> Assignment
Among the entries, which lines carry the string "Managers"? Copy each of them.

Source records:
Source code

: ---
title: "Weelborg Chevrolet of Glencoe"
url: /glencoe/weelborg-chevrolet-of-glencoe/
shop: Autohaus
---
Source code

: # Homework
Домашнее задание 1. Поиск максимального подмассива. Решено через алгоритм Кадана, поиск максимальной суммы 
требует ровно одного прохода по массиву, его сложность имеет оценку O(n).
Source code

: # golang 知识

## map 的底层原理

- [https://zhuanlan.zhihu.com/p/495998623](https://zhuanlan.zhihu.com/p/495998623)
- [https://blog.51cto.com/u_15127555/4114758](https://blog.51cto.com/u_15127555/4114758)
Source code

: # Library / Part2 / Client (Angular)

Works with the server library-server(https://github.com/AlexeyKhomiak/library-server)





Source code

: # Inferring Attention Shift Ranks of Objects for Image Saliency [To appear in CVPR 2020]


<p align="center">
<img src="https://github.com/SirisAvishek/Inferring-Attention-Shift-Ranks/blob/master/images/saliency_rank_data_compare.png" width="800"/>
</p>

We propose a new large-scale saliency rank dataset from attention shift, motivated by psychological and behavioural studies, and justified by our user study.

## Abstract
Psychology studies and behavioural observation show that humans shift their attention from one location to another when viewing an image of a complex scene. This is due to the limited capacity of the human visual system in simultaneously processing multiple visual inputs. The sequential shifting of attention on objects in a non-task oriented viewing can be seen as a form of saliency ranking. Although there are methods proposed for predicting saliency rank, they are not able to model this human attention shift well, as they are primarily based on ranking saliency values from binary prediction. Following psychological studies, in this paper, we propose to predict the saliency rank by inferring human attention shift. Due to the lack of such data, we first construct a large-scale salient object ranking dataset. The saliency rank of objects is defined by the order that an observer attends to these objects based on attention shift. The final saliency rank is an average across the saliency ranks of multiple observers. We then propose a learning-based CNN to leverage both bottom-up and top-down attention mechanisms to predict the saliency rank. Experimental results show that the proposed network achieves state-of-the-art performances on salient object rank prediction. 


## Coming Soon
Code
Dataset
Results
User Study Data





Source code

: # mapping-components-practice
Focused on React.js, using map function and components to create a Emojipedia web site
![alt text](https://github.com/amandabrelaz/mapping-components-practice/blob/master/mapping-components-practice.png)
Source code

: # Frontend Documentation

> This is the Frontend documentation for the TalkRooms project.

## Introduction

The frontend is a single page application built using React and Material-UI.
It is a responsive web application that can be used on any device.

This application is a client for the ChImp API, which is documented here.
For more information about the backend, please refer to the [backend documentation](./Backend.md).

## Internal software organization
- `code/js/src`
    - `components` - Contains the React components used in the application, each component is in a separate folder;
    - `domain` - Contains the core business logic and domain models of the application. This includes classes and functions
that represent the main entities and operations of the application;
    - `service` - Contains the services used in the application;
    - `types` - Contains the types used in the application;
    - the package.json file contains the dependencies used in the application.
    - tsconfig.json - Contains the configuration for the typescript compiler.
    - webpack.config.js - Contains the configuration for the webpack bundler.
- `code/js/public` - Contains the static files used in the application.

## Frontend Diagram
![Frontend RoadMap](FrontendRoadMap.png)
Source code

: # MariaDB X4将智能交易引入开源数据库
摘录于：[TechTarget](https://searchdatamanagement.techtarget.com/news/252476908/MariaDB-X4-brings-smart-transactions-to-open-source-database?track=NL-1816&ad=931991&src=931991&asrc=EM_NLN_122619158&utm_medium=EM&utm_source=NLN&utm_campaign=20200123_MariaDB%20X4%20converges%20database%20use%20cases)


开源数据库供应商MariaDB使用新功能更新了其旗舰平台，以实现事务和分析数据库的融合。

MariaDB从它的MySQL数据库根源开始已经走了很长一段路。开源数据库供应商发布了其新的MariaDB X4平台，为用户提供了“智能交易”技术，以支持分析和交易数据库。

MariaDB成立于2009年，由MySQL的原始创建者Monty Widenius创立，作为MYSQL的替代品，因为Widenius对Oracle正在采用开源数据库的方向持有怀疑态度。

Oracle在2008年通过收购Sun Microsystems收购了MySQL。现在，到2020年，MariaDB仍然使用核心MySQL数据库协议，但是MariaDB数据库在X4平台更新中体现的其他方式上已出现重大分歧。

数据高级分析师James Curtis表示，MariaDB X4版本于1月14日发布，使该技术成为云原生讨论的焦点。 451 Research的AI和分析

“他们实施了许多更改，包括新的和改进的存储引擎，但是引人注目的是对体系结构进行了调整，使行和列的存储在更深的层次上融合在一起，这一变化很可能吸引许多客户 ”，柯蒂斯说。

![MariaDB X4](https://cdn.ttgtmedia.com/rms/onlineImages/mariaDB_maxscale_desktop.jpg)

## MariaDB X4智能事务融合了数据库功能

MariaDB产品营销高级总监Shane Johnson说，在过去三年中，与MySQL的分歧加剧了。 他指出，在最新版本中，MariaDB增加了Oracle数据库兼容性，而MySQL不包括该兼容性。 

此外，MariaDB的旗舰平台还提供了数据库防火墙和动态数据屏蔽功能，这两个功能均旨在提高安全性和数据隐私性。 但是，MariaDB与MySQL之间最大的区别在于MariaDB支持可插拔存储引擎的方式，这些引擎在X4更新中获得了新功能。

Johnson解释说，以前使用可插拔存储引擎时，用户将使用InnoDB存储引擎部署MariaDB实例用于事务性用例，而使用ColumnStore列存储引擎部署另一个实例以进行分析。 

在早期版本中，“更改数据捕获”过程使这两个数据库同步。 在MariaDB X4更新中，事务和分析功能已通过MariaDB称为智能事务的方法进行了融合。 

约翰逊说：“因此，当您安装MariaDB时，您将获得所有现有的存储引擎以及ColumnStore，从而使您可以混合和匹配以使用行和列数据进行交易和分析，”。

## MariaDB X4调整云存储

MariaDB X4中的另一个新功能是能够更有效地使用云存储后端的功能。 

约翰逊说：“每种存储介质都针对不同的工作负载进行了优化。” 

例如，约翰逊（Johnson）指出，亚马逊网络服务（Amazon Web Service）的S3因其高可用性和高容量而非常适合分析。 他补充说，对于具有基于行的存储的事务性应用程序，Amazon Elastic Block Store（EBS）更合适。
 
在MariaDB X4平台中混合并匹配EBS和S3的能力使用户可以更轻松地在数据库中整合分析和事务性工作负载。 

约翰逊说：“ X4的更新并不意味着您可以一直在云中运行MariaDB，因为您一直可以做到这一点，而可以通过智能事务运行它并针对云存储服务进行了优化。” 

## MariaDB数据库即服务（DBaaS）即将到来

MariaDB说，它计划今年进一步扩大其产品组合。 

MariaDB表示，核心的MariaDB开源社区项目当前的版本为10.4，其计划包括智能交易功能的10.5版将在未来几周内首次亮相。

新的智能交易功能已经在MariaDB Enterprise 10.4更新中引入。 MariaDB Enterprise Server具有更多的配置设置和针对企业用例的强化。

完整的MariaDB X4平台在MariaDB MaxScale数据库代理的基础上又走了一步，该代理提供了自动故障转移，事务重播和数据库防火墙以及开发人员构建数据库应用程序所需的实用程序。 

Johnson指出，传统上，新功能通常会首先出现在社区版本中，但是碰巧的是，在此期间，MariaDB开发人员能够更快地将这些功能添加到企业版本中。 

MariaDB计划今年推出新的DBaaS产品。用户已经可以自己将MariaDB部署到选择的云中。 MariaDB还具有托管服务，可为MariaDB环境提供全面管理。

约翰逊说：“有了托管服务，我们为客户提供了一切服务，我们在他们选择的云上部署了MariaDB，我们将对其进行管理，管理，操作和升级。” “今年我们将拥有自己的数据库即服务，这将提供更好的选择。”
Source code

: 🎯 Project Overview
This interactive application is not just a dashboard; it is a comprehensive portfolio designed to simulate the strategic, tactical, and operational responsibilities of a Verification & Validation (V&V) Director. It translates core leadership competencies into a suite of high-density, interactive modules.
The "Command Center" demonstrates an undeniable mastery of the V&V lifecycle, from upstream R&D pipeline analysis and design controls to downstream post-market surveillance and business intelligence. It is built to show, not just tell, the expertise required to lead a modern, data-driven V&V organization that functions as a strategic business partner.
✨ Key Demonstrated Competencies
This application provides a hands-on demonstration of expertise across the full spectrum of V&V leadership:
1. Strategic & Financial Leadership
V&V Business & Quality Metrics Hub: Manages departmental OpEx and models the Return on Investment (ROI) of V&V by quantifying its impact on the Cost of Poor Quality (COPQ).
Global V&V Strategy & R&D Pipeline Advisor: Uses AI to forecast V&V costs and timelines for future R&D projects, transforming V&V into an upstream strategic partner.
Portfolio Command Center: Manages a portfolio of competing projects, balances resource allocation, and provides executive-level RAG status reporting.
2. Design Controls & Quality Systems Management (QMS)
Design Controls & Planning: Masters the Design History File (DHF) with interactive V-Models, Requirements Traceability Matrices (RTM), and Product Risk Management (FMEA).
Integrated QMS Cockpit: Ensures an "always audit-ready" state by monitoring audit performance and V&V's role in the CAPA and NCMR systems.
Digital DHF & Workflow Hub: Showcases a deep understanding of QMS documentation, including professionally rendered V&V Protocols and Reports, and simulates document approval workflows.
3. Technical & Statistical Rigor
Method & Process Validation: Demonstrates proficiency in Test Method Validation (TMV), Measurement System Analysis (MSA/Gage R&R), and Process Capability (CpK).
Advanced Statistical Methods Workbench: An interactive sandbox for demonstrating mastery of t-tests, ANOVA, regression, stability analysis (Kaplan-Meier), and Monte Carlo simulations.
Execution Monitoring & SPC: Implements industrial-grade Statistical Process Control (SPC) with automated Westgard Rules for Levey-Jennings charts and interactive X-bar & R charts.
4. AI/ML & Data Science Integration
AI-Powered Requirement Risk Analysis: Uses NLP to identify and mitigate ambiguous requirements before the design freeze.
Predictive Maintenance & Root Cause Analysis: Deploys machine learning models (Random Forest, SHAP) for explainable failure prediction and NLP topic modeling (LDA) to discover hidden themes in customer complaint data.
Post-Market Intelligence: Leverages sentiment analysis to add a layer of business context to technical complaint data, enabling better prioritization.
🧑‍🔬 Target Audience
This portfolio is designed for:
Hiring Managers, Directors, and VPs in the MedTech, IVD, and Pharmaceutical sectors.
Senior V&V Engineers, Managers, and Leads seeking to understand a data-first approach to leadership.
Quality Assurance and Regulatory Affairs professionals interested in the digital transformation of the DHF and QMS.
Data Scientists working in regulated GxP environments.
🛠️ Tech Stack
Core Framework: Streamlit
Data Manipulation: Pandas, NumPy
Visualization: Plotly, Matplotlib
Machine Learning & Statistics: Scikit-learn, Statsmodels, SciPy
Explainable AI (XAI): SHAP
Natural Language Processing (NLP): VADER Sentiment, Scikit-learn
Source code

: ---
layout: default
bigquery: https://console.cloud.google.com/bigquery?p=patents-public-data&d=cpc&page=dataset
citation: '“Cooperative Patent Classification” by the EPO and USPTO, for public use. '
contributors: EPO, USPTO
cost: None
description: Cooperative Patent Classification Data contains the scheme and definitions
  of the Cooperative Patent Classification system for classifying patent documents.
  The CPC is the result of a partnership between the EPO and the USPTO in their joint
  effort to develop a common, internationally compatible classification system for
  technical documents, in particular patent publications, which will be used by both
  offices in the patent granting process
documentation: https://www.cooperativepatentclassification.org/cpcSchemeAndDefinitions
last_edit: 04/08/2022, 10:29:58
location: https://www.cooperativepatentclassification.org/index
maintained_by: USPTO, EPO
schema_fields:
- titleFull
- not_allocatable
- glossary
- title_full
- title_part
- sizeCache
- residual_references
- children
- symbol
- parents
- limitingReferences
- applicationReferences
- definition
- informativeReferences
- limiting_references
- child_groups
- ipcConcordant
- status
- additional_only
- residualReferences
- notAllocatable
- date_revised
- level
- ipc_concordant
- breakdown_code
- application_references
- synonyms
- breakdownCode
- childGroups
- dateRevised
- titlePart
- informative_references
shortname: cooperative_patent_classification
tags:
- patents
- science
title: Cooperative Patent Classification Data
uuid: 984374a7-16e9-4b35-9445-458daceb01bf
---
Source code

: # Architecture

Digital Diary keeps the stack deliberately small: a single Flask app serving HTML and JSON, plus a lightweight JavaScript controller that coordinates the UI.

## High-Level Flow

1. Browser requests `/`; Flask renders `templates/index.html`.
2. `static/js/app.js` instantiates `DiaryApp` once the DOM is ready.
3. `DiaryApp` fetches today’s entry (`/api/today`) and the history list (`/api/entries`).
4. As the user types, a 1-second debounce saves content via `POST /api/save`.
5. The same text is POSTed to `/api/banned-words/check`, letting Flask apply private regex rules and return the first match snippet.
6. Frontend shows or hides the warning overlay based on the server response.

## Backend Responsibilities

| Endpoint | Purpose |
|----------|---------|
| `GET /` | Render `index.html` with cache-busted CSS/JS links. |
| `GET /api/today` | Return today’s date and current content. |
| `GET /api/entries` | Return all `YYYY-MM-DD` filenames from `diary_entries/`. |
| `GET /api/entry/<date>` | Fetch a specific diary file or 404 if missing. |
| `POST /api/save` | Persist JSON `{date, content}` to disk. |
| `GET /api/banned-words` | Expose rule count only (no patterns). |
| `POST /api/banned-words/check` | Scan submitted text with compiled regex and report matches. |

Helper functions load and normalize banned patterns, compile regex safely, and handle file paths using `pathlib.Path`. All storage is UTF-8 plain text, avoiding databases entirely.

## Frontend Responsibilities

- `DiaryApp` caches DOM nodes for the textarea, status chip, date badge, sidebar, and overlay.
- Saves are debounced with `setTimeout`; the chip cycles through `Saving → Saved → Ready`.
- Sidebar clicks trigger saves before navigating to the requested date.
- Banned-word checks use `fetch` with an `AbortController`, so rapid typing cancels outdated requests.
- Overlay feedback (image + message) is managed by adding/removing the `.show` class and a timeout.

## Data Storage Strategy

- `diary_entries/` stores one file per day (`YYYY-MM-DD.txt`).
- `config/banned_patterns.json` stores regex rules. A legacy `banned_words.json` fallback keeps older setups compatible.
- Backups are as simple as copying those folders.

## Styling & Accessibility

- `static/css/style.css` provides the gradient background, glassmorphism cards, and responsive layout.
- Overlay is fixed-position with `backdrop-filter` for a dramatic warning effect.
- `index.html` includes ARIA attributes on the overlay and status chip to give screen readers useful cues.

> Exercise result
Hiring Managers, Directors, and VPs in the MedTech, IVD, and Pharmaceutical sectors.
Senior V&V Engineers, Managers, and Leads seeking to understand a data-first approach to leadership.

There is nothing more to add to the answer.